# Your instructions
Please repeat exactly the lines below from the line with "1. Clone this repository" to the line with "- 2 large heads fresh broccoli", including both, and leave out every picture.

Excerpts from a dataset
* * *

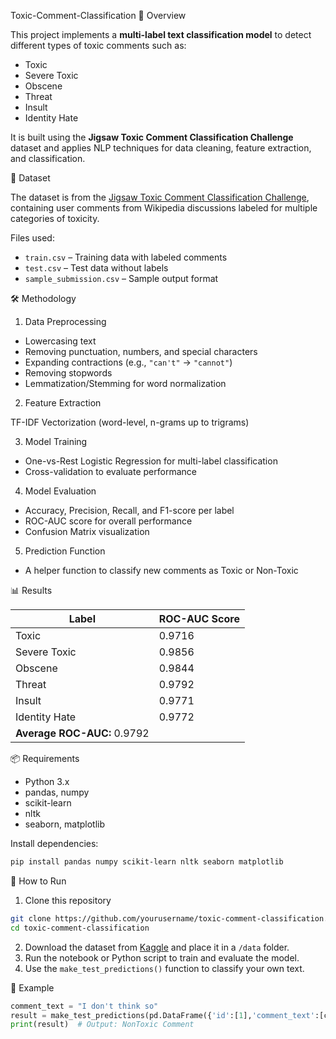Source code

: Toxic-Comment-Classification
📌 Overview

This project implements a **multi-label text classification model** to detect different types of toxic comments such as:

* Toxic
* Severe Toxic
* Obscene
* Threat
* Insult
* Identity Hate

It is built using the **Jigsaw Toxic Comment Classification Challenge** dataset and applies NLP techniques for data cleaning, feature extraction, and classification.

📂 Dataset

The dataset is from the [Jigsaw Toxic Comment Classification Challenge](https://www.kaggle.com/c/jigsaw-toxic-comment-classification-challenge), containing user comments from Wikipedia discussions labeled for multiple categories of toxicity.

Files used:

* `train.csv` – Training data with labeled comments
* `test.csv` – Test data without labels
* `sample_submission.csv` – Sample output format

🛠️ Methodology

1. Data Preprocessing

* Lowercasing text
* Removing punctuation, numbers, and special characters
* Expanding contractions (e.g., `"can't"` → `"cannot"`)
* Removing stopwords
* Lemmatization/Stemming for word normalization

2. Feature Extraction

TF-IDF Vectorization (word-level, n-grams up to trigrams)

3. Model Training

* One-vs-Rest Logistic Regression for multi-label classification
* Cross-validation to evaluate performance

4. Model Evaluation

* Accuracy, Precision, Recall, and F1-score per label
* ROC-AUC score for overall performance
* Confusion Matrix visualization

5. Prediction Function

* A helper function to classify new comments as Toxic or Non-Toxic

📊 Results

| Label                       | ROC-AUC Score |
| --------------------------- | ------------- |
| Toxic                       | 0.9716        |
| Severe Toxic                | 0.9856        |
| Obscene                     | 0.9844        |
| Threat                      | 0.9792        |
| Insult                      | 0.9771        |
| Identity Hate               | 0.9772        |
| **Average ROC-AUC:** 0.9792 |               |


📦 Requirements

* Python 3.x
* pandas, numpy
* scikit-learn
* nltk
* seaborn, matplotlib

Install dependencies:

```bash
pip install pandas numpy scikit-learn nltk seaborn matplotlib
```

🚀 How to Run

1. Clone this repository

```bash
git clone https://github.com/yourusername/toxic-comment-classification.git
cd toxic-comment-classification
```

2. Download the dataset from [Kaggle](https://www.kaggle.com/c/jigsaw-toxic-comment-classification-challenge) and place it in a `/data` folder.
3. Run the notebook or Python script to train and evaluate the model.
4. Use the `make_test_predictions()` function to classify your own text.

📌 Example

```python
comment_text = "I don't think so"
result = make_test_predictions(pd.DataFrame({'id':[1],'comment_text':[comment_text]}), classifier)
print(result)  # Output: NonToxic Comment
```
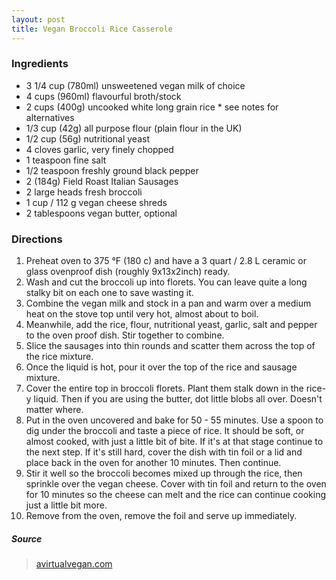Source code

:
 ```yaml
---
layout: post
title: Vegan Broccoli Rice Casserole
---
```


### Ingredients
- 3 1/4 cup (780ml) unsweetened vegan milk of choice
- 4 cups (960ml) flavourful broth/stock
- 2 cups (400g) uncooked white long grain rice * see notes for alternatives
- 1/3 cup (42g) all purpose flour (plain flour in the UK)
- 1/2 cup (56g) nutritional yeast
- 4 cloves garlic, very finely chopped
- 1 teaspoon fine salt
- 1/2 teaspoon freshly ground black pepper
- 2 (184g) Field Roast Italian Sausages
- 2 large heads fresh broccoli
- 1 cup / 112 g vegan cheese shreds
- 2 tablespoons vegan butter, optional 

### Directions
1. Preheat oven to 375 °F (180 c) and have a 3 quart / 2.8 L ceramic or glass ovenproof dish (roughly 9x13x2inch) ready.
2. Wash and cut the broccoli up into florets. You can leave quite a long stalky bit on each one to save wasting it.
3. Combine the vegan milk and stock in a pan and warm over a medium heat on the stove top until very hot, almost about to boil.
4. Meanwhile, add the rice, flour, nutritional yeast, garlic, salt and pepper to the oven proof dish. Stir together to combine.
5. Slice the sausages into thin rounds and scatter them across the top of the rice mixture.
6. Once the liquid is hot, pour it over the top of the rice and sausage mixture.
7. Cover the entire top in broccoli florets. Plant them stalk down in the rice-y liquid. Then if you are using the butter, dot little blobs all over. Doesn't matter where.
8. Put in the oven uncovered and bake for 50 - 55 minutes. Use a spoon to dig under the broccoli and taste a piece of rice. It should be soft, or almost cooked, with just a little bit of bite. If it's at that stage continue to the next step. If it's still hard, cover the dish with tin foil or a lid and place back in the oven for another 10 minutes. Then continue.
9. Stir it well so the broccoli becomes mixed up through the rice, then sprinkle over the vegan cheese. Cover with tin foil and return to the oven for 10 minutes so the cheese can melt and the rice can continue cooking just a little bit more.
10. Remove from the oven, remove the foil and serve up immediately. 

##### Source
> [avirtualvegan.com](https://avirtualvegan.com/vegan-broccoli-rice-casserole/)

* * *

# Worked solution
1. Clone this repository

```bash
git clone https://github.com/yourusername/toxic-comment-classification.git
cd toxic-comment-classification
```

2. Download the dataset from [Kaggle](https://www.kaggle.com/c/jigsaw-toxic-comment-classification-challenge) and place it in a `/data` folder.
3. Run the notebook or Python script to train and evaluate the model.
4. Use the `make_test_predictions()` function to classify your own text.

📌 Example

```python
comment_text = "I don't think so"
result = make_test_predictions(pd.DataFrame({'id':[1],'comment_text':[comment_text]}), classifier)
print(result)  # Output: NonToxic Comment
```
Source code

:
 ```yaml
---
layout: post
title: Vegan Broccoli Rice Casserole
---
```


### Ingredients
- 3 1/4 cup (780ml) unsweetened vegan milk of choice
- 4 cups (960ml) flavourful broth/stock
- 2 cups (400g) uncooked white long grain rice * see notes for alternatives
- 1/3 cup (42g) all purpose flour (plain flour in the UK)
- 1/2 cup (56g) nutritional yeast
- 4 cloves garlic, very finely chopped
- 1 teaspoon fine salt
- 1/2 teaspoon freshly ground black pepper
- 2 (184g) Field Roast Italian Sausages
- 2 large heads fresh broccoli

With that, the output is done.